» **Work item**: In the records below, find the lines that include the string "tubes" and report how many there are, nothing else.

» **Listed records**:
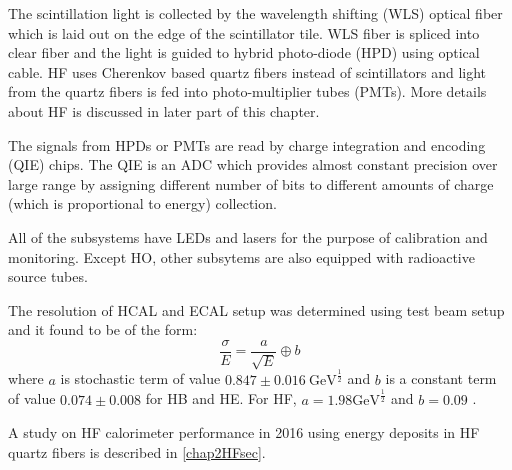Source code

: The scintillation light is collected by the wavelength shifting (WLS) optical fiber which is laid out on the edge of the scintillator 
tile. WLS fiber is spliced into clear fiber and the light is guided to hybrid photo-diode (HPD) using optical cable. HF uses Cherenkov 
based quartz fibers instead of scintillators and light from the quartz fibers is fed into photo-multiplier tubes (PMTs). More details 
about HF is discussed in later part of this chapter.

The signals from HPDs or PMTs are read by charge integration and encoding (QIE) chips. The QIE is an ADC which provides almost constant 
precision over large range by assigning different number of bits to different amounts of charge (which is proportional to energy) 
collection.

All of the subsystems have LEDs and lasers for the purpose of calibration and monitoring. Except HO, other subsytems are also equipped 
with radioactive source tubes.

The resolution of HCAL and ECAL setup was determined using test beam setup and it found to be of the form:
\begin{equation}
\frac{\sigma}{E} = \frac{a}{\sqrt{E}} \oplus b
\end{equation}
where $a$ is stochastic term of value $0.847\pm 0.016\ {\mathrm{GeV}}^{\frac{1}{2}}$ and $b$ is a constant term of value $0.074\pm0.008$ 
for HB and HE. For HF, $a = 1.98 {\mathrm{GeV}}^{\frac{1}{2}}$ and $b = 0.09$ \cite{Chatrchyan:2009ag}.

A study on HF calorimeter performance in 2016 using energy deposits in HF quartz fibers is described in \ref{chap2HFsec}.

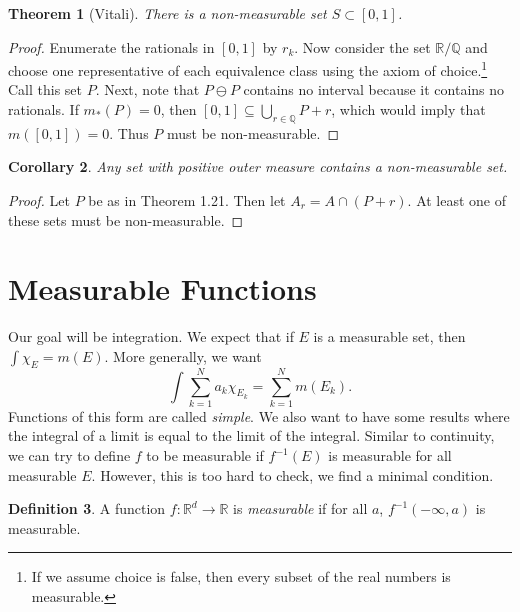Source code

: \documentclass[leqno, openany]{memoir}
\newtheorem{thm}{Theorem}[chapter]
\newtheorem{cor}[thm]{Corollary}
\theoremstyle{definition}
\newtheorem{defn}[thm]{Definition}
\theoremstyle{remark}
\theoremstyle{plain}
\theoremstyle{definition}
\theoremstyle{remark}
\newcommand{\R}{\mathbb{R}}
\newcommand{\Q}{\mathbb{Q}}
\begin{document}
\begin{thm}[Vitali]
    There is a non-measurable set $S \subset [0,1]$.
\end{thm}

\begin{proof}
    Enumerate the rationals in $[0,1]$ by $r_k$. Now consider the set $\R / \Q$ and choose one representative of each equivalence class using the axiom of choice.\footnote{If we assume choice is false, then every subset of the real numbers is measurable.} Call this set $P$. Next, note that $P \ominus P$ contains no interval because it contains no rationals. If $m_*(P) = 0$, then $[0,1] \subseteq \bigcup_{r \in \Q} P + r$, which would imply that $m([0,1]) = 0$. Thus $P$ must be non-measurable.
\end{proof}

\begin{cor}
    Any set with positive outer measure contains a non-measurable set.
\end{cor}

\begin{proof}
    Let $P$ be as in Theorem 1.21. Then let $A_r = A \cap (P+r)$. At least one of these sets must be non-measurable.
\end{proof}

\section{Measurable Functions}%
\label{sec:measurable_functions}

Our goal will be integration. We expect that if $E$ is a measurable set, then $\int \chi_E = m(E)$. More generally, we want
\[ \int \sum_{k=1}^N a_k \chi_{E_k} = \sum_{k=1}^N m(E_k). \]
Functions of this form are called \textit{simple}. We also want to have some results where the integral of a limit is equal to the limit of the integral. Similar to continuity, we can try to define $f$ to be measurable if $f^{-1}(E)$ is measurable for all measurable $E$. However, this is too hard to check, we find a minimal condition.

\begin{defn}
    A function $f: \R^d \to \R$ is \textit{measurable} if for all $a$, $f^{-1}(-\infty, a)$ is measurable.
\end{defn}
\end{document}
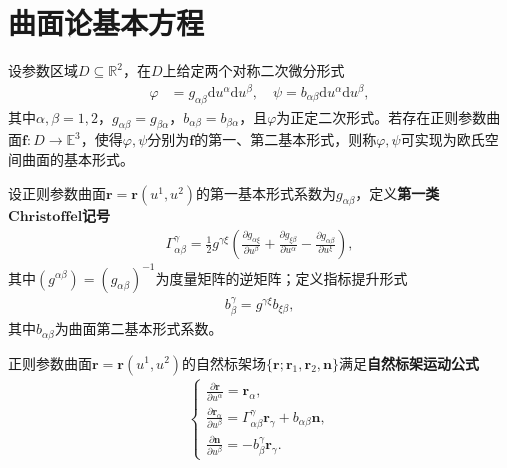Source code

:\documentclass[../../main.tex]{subfiles}%
\begin{document}
\section{曲面论基本方程}

\begin{definition}
设参数区域$D\subseteq\mathbb{R}^2$，在$D$上给定两个对称二次微分形式
\begin{align}
\varphi &= g_{\alpha\beta}\mathrm{d}u^\alpha\mathrm{d}u^\beta,\quad \psi = b_{\alpha\beta}\mathrm{d}u^\alpha\mathrm{d}u^\beta, \label{eq:form_def}
\end{align}
其中$\alpha,\beta=1,2$，$g_{\alpha\beta}=g_{\beta\alpha}$，$b_{\alpha\beta}=b_{\beta\alpha}$，且$\varphi$为正定二次形式。若存在正则参数曲面$\boldsymbol{f}:D\to\mathbb{E}^3$，使得$\varphi,\psi$分别为$\boldsymbol{f}$的第一、第二基本形式，则称$\varphi,\psi$可实现为欧氏空间曲面的基本形式。
\end{definition}

\begin{definition}
设正则参数曲面$\boldsymbol{r}=\boldsymbol{r}(u^1,u^2)$的第一基本形式系数为$g_{\alpha\beta}$，定义\textbf{第一类}$\mathbf{Christoffel}$\textbf{记号}
\begin{align}
\Gamma^\gamma_{\alpha\beta} = \frac{1}{2}g^{\gamma\xi}\left(\frac{\partial g_{\alpha\xi}}{\partial u^\beta}+\frac{\partial g_{\xi\beta}}{\partial u^\alpha}-\frac{\partial g_{\alpha\beta}}{\partial u^\xi}\right), \label{eq:christoffel}
\end{align}
其中$(g^{\alpha\beta})=(g_{\alpha\beta})^{-1}$为度量矩阵的逆矩阵；定义指标提升形式
\begin{align*}
b^\gamma_\beta = g^{\gamma\xi}b_{\xi\beta},
\end{align*}
其中$b_{\alpha\beta}$为曲面第二基本形式系数。
\end{definition}

\begin{proposition}
正则参数曲面$\boldsymbol{r}=\boldsymbol{r}(u^1,u^2)$的自然标架场$\{\boldsymbol{r};\boldsymbol{r}_1,\boldsymbol{r}_2,\boldsymbol{n}\}$满足\textbf{自然标架运动公式}
\begin{align}
\begin{cases}
\frac{\partial \boldsymbol{r}}{\partial u^\alpha} = \boldsymbol{r}_\alpha,\\
\frac{\partial \boldsymbol{r}_\alpha}{\partial u^\beta} = \Gamma^\gamma_{\alpha\beta}\boldsymbol{r}_\gamma + b_{\alpha\beta}\boldsymbol{n},\\
\frac{\partial \boldsymbol{n}}{\partial u^\beta} = -b^\gamma_\beta\boldsymbol{r}_\gamma.
\end{cases} \label{eq:motion_formula111}
\end{align}
\end{proposition}
\end{document}
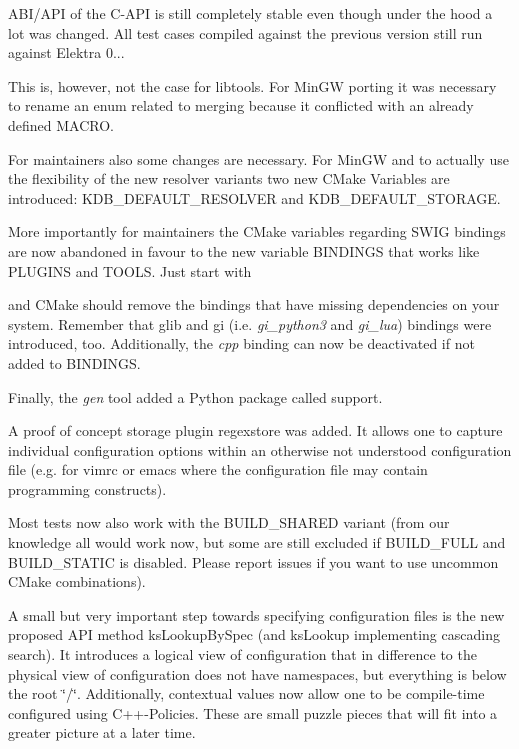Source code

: A\+B\+I/\+A\+PI of the C-\/\+A\+PI is still completely stable even though under the hood a lot was changed. All test cases compiled against the previous version still run against Elektra 0...

This is, however, not the case for libtools. For Min\+GW porting it was necessary to rename an enum related to merging because it conflicted with an already defined M\+A\+C\+RO.

For maintainers also some changes are necessary. For Min\+GW and to actually use the flexibility of the new resolver variants two new C\+Make Variables are introduced\+: K\+D\+B\+\_\+\+D\+E\+F\+A\+U\+L\+T\+\_\+\+R\+E\+S\+O\+L\+V\+ER and K\+D\+B\+\_\+\+D\+E\+F\+A\+U\+L\+T\+\_\+\+S\+T\+O\+R\+A\+GE.

More importantly for maintainers the C\+Make variables regarding S\+W\+IG bindings are now abandoned in favour to the new variable B\+I\+N\+D\+I\+N\+GS that works like P\+L\+U\+G\+I\+NS and T\+O\+O\+LS. Just start with


\begin{DoxyCode}{0}
\end{DoxyCode}


and C\+Make should remove the bindings that have missing dependencies on your system. Remember that glib and gi (i.\+e. {\itshape gi\+\_\+python3} and {\itshape gi\+\_\+lua}) bindings were introduced, too. Additionally, the {\itshape cpp} binding can now be deactivated if not added to B\+I\+N\+D\+I\+N\+GS.

Finally, the {\itshape gen} tool added a Python package called {\ttfamily support}.

A proof of concept storage plugin {\ttfamily regexstore} was added. It allows one to capture individual configuration options within an otherwise not understood configuration file (e.\+g. for vimrc or emacs where the configuration file may contain programming constructs).

Most tests now also work with the B\+U\+I\+L\+D\+\_\+\+S\+H\+A\+R\+ED variant (from our knowledge all would work now, but some are still excluded if B\+U\+I\+L\+D\+\_\+\+F\+U\+LL and B\+U\+I\+L\+D\+\_\+\+S\+T\+A\+T\+IC is disabled. Please report issues if you want to use uncommon C\+Make combinations).

A small but very important step towards specifying configuration files is the new proposed A\+PI method ks\+Lookup\+By\+Spec (and ks\+Lookup implementing cascading search). It introduces a {\ttfamily logical view} of configuration that in difference to the {\ttfamily physical view} of configuration does not have namespaces, but everything is below the root \char`\"{}/\char`\"{}. Additionally, contextual values now allow one to be compile-\/time configured using C++-\/\+Policies. These are small puzzle pieces that will fit into a greater picture at a later time.

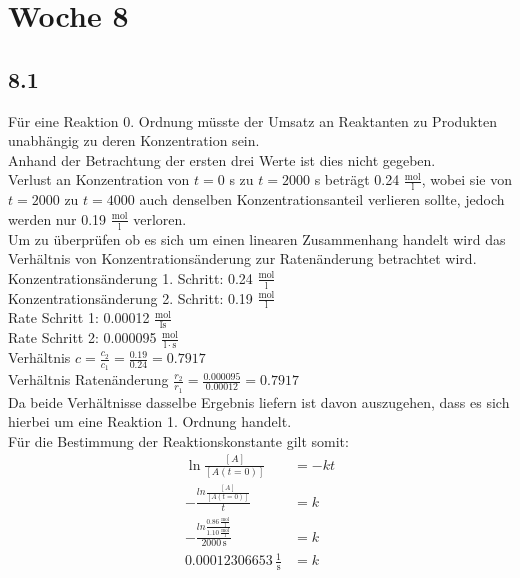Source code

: \documentclass{article}
\begin{document}
\section*{Woche 8}
\subsection*{8.1}
Für eine Reaktion 0. Ordnung müsste der Umsatz an Reaktanten zu Produkten unabhängig zu deren Konzentration sein.\\
Anhand der Betrachtung der ersten drei Werte ist dies nicht gegeben.\\
Verlust an Konzentration von $t = 0$ s zu $t = 2000$ s beträgt 0.24 $\mathrm{\frac{mol}{l}}$, wobei sie von $t = 2000$ zu $t = 4000$ auch denselben Konzentrationsanteil verlieren sollte, jedoch werden nur 0.19 $\mathrm{\frac{mol}{l}}$ verloren.\\
Um zu überprüfen ob es sich um einen linearen Zusammenhang handelt wird das Verhältnis von Konzentrationsänderung zur Ratenänderung betrachtet wird.\\
Konzentrationsänderung 1. Schritt: 0.24 $\mathrm{\frac{mol}{l}}$\\
Konzentrationsänderung 2. Schritt: 0.19 $\mathrm{\frac{mol}{l}}$\\
Rate Schritt 1: 0.00012 $\mathrm{\frac{mol}{l \dot s}}$\\
Rate Schritt 2: 0.000095 $\mathrm{\frac{mol}{l \cdot s}}$\\
Verhältnis $c = \frac{c_2}{c_1} = \frac{0.19}{0.24} = 0.7917$\\
Verhältnis Ratenänderung $\frac{r_2}{r_1} = \frac{0.000095}{0.00012} = 0.7917$\\
Da beide Verhältnisse dasselbe Ergebnis liefern ist davon auszugehen, dass es sich hierbei um eine Reaktion 1. Ordnung handelt.\\
Für die Bestimmung der Reaktionskonstante gilt somit:\\
\begin{align*}
    \ln \frac{[A]}{[A(t=0)]} &= -kt\\
    - \frac{ln \frac{[A]}{[A(t=0)]}}{t} &= k\\
    - \frac{ln \frac{0.86\,\mathrm{\frac{mol}{l}}}{1.10\,\mathrm{\frac{mol}{l}}}}{2000\,\mathrm{s}} &= k\\
    0.00012306653\,\mathrm{\frac{1}{s}} &= k
\end{align*}
\end{document}
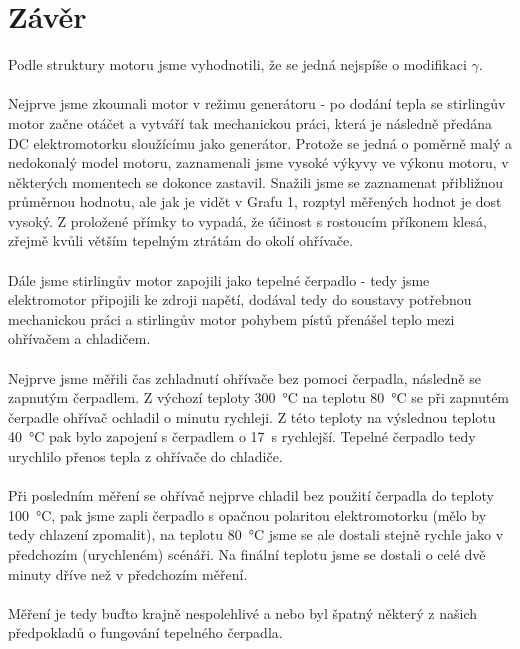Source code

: \documentclass{protokol}
\begin{document}
\section{Závěr}
	Podle struktury motoru jsme vyhodnotili, že se jedná nejspíše o modifikaci \(\gamma\).  	
	\\
	\\
	Nejprve jsme zkoumali motor v režimu generátoru - po dodání tepla se stirlingův motor začne otáčet a vytváří tak mechanickou práci, která je následně předána DC elektromotorku sloužícímu jako generátor. Protože se jedná o poměrně malý a nedokonalý model motoru, zaznamenali jsme vysoké výkyvy ve výkonu motoru, v některých momentech se dokonce zastavil. Snažili jsme se zaznamenat přibližnou průměrnou hodnotu, ale jak je vidět v Grafu 1, rozptyl měřených hodnot je dost vysoký. Z proložené přímky to vypadá, že účinost s rostoucím příkonem klesá, zřejmě kvůli větším tepelným ztrátám do okolí ohřívače.
	\\ \\
	Dále jsme stirlingův motor zapojili jako tepelné čerpadlo - tedy jsme elektromotor připojili ke zdroji napětí, dodával tedy do soustavy potřebnou mechanickou práci a stirlingův motor pohybem pístů přenášel teplo mezi ohřívačem a chladičem. 
	\\ \\ 
	Nejprve jsme měřili čas zchladnutí ohřívače bez pomoci čerpadla, následně se zapnutým čerpadlem. Z výchozí teploty \SI{300}{\degreeCelsius} na teplotu \SI{80}{\degreeCelsius} se při zapnutém čerpadle ohřívač ochladil o minutu rychleji. Z této teploty na výslednou teplotu \SI{40}{\degreeCelsius} pak bylo zapojení s čerpadlem o \SI{17}{\second} rychlejší. Tepelné čerpadlo tedy urychlilo přenos tepla z ohřívače do chladiče.
	\\ \\
	Při posledním měření se ohřívač nejprve chladil bez použití čerpadla do teploty \SI{100}{\degreeCelsius}, pak jsme zapli čerpadlo s opačnou polaritou elektromotorku (mělo by tedy chlazení zpomalit), na teplotu \SI{80}{\degreeCelsius} jsme se ale dostali stejně rychle jako v předchozím (urychleném) scénáři. Na finální teplotu jsme se dostali o celé dvě minuty dříve než v předchozím měření. 
	\\ \\
	Měření je tedy buďto krajně nespolehlivé a nebo byl špatný některý z našich předpokladů o fungování tepelného čerpadla.
\end{document}
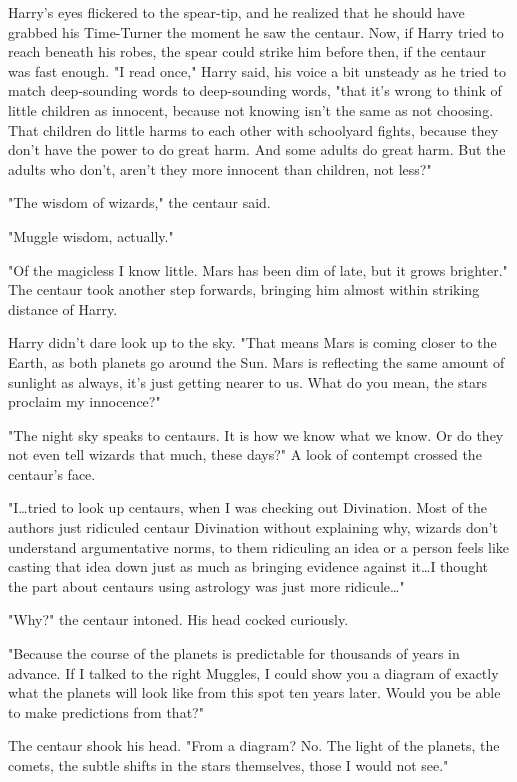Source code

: Harry's eyes flickered to the spear-tip, and he realized that he should have
grabbed his Time-Turner the moment he saw the centaur. Now, if Harry tried to
reach beneath his robes, the spear could strike him before then, if the centaur
was fast enough. "I read once," Harry said, his voice a bit unsteady as he
tried to match deep-sounding words to deep-sounding words, "that it's wrong to
think of little children as innocent, because not knowing isn't the same as not
choosing. That children do little harms to each other with schoolyard fights,
because they don't have the power to do great harm. And some adults do great
harm. But the adults who don't, aren't they more innocent than children, not
less?"

"The wisdom of wizards," the centaur said.

"Muggle wisdom, actually."

"Of the magicless I know little. Mars has been dim of late, but it grows
brighter." The centaur took another step forwards, bringing him almost within
striking distance of Harry.

Harry didn't dare look up to the sky. "That means Mars is coming closer to the
Earth, as both planets go around the Sun. Mars is reflecting the same amount of
sunlight as always, it's just getting nearer to us. What do you mean, the stars
proclaim my innocence?"

"The night sky speaks to centaurs. It is how we know what we know. Or do they
not even tell wizards that much, these days?" A look of contempt crossed the
centaur's face.

"I…tried to look up centaurs, when I was checking out Divination. Most
of the authors just ridiculed centaur Divination without explaining why,
wizards don't understand argumentative norms, to them ridiculing an idea or a
person feels like casting that idea down just as much as bringing evidence
against it…I thought the part about centaurs using astrology was just
more ridicule…"

"Why?" the centaur intoned. His head cocked curiously.

"Because the course of the planets is predictable for thousands of years in
advance. If I talked to the right Muggles, I could show you a diagram of
exactly what the planets will look like from this spot ten years later. Would
you be able to make predictions from that?"

The centaur shook his head. "From a diagram? No. The light of the planets, the
comets, the subtle shifts in the stars themselves, those I would not see."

» **Result for this exercise**: 2